A faithful repeat of all the records, with no image kept, is the required answer.

╭─ Input records

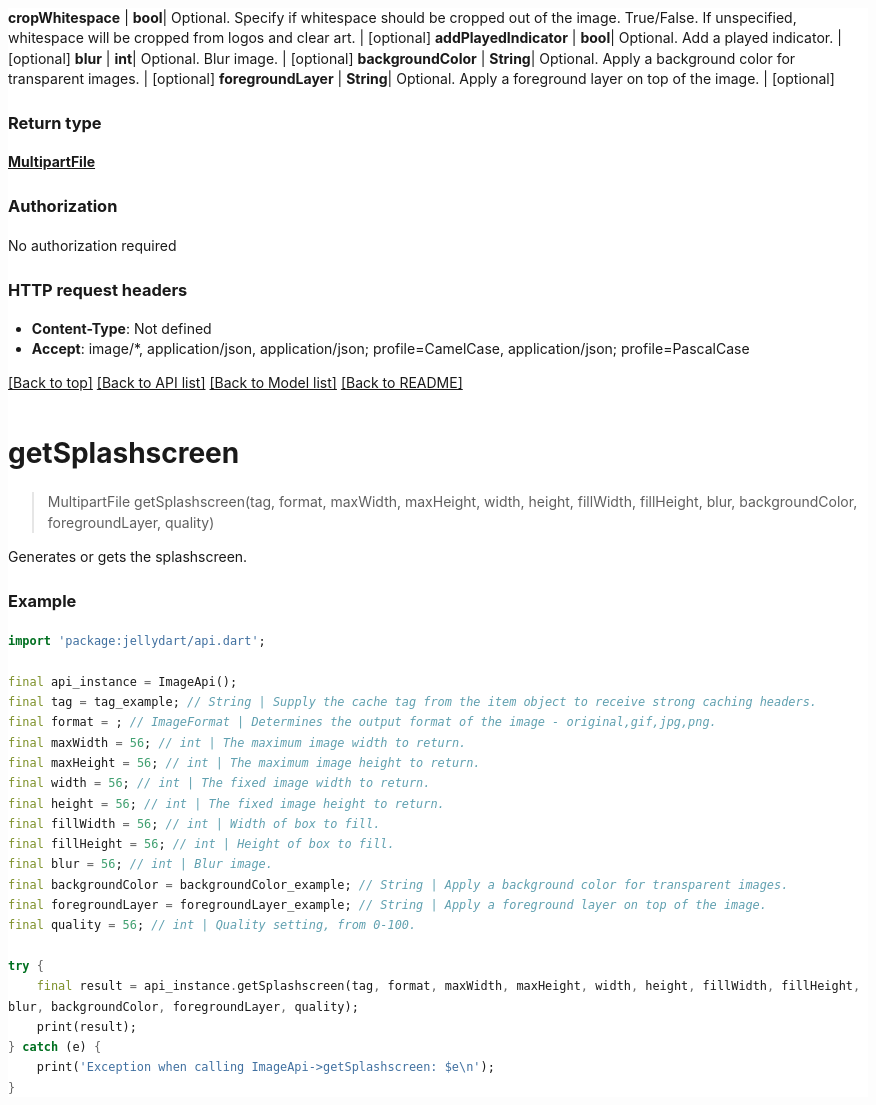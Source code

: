 **cropWhitespace** | **bool**| Optional. Specify if whitespace should be cropped out of the image. True/False. If unspecified, whitespace will be cropped from logos and clear art. | [optional] 
 **addPlayedIndicator** | **bool**| Optional. Add a played indicator. | [optional] 
 **blur** | **int**| Optional. Blur image. | [optional] 
 **backgroundColor** | **String**| Optional. Apply a background color for transparent images. | [optional] 
 **foregroundLayer** | **String**| Optional. Apply a foreground layer on top of the image. | [optional] 

### Return type

[**MultipartFile**](MultipartFile.md)

### Authorization

No authorization required

### HTTP request headers

 - **Content-Type**: Not defined
 - **Accept**: image/*, application/json, application/json; profile=CamelCase, application/json; profile=PascalCase

[[Back to top]](#) [[Back to API list]](../README.md#documentation-for-api-endpoints) [[Back to Model list]](../README.md#documentation-for-models) [[Back to README]](../README.md)

# **getSplashscreen**
> MultipartFile getSplashscreen(tag, format, maxWidth, maxHeight, width, height, fillWidth, fillHeight, blur, backgroundColor, foregroundLayer, quality)

Generates or gets the splashscreen.

### Example
```dart
import 'package:jellydart/api.dart';

final api_instance = ImageApi();
final tag = tag_example; // String | Supply the cache tag from the item object to receive strong caching headers.
final format = ; // ImageFormat | Determines the output format of the image - original,gif,jpg,png.
final maxWidth = 56; // int | The maximum image width to return.
final maxHeight = 56; // int | The maximum image height to return.
final width = 56; // int | The fixed image width to return.
final height = 56; // int | The fixed image height to return.
final fillWidth = 56; // int | Width of box to fill.
final fillHeight = 56; // int | Height of box to fill.
final blur = 56; // int | Blur image.
final backgroundColor = backgroundColor_example; // String | Apply a background color for transparent images.
final foregroundLayer = foregroundLayer_example; // String | Apply a foreground layer on top of the image.
final quality = 56; // int | Quality setting, from 0-100.

try {
    final result = api_instance.getSplashscreen(tag, format, maxWidth, maxHeight, width, height, fillWidth, fillHeight, blur, backgroundColor, foregroundLayer, quality);
    print(result);
} catch (e) {
    print('Exception when calling ImageApi->getSplashscreen: $e\n');
}
```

╰─

**Your solution**
Source code

: **cropWhitespace** | **bool**| Optional. Specify if whitespace should be cropped out of the image. True/False. If unspecified, whitespace will be cropped from logos and clear art. | [optional] 
 **addPlayedIndicator** | **bool**| Optional. Add a played indicator. | [optional] 
 **blur** | **int**| Optional. Blur image. | [optional] 
 **backgroundColor** | **String**| Optional. Apply a background color for transparent images. | [optional] 
 **foregroundLayer** | **String**| Optional. Apply a foreground layer on top of the image. | [optional] 

### Return type

[**MultipartFile**](MultipartFile.md)

### Authorization

No authorization required

### HTTP request headers

 - **Content-Type**: Not defined
 - **Accept**: image/*, application/json, application/json; profile=CamelCase, application/json; profile=PascalCase

[[Back to top]](#) [[Back to API list]](../README.md#documentation-for-api-endpoints) [[Back to Model list]](../README.md#documentation-for-models) [[Back to README]](../README.md)

# **getSplashscreen**
> MultipartFile getSplashscreen(tag, format, maxWidth, maxHeight, width, height, fillWidth, fillHeight, blur, backgroundColor, foregroundLayer, quality)

Generates or gets the splashscreen.

### Example
```dart
import 'package:jellydart/api.dart';

final api_instance = ImageApi();
final tag = tag_example; // String | Supply the cache tag from the item object to receive strong caching headers.
final format = ; // ImageFormat | Determines the output format of the image - original,gif,jpg,png.
final maxWidth = 56; // int | The maximum image width to return.
final maxHeight = 56; // int | The maximum image height to return.
final width = 56; // int | The fixed image width to return.
final height = 56; // int | The fixed image height to return.
final fillWidth = 56; // int | Width of box to fill.
final fillHeight = 56; // int | Height of box to fill.
final blur = 56; // int | Blur image.
final backgroundColor = backgroundColor_example; // String | Apply a background color for transparent images.
final foregroundLayer = foregroundLayer_example; // String | Apply a foreground layer on top of the image.
final quality = 56; // int | Quality setting, from 0-100.

try {
    final result = api_instance.getSplashscreen(tag, format, maxWidth, maxHeight, width, height, fillWidth, fillHeight, blur, backgroundColor, foregroundLayer, quality);
    print(result);
} catch (e) {
    print('Exception when calling ImageApi->getSplashscreen: $e\n');
}
```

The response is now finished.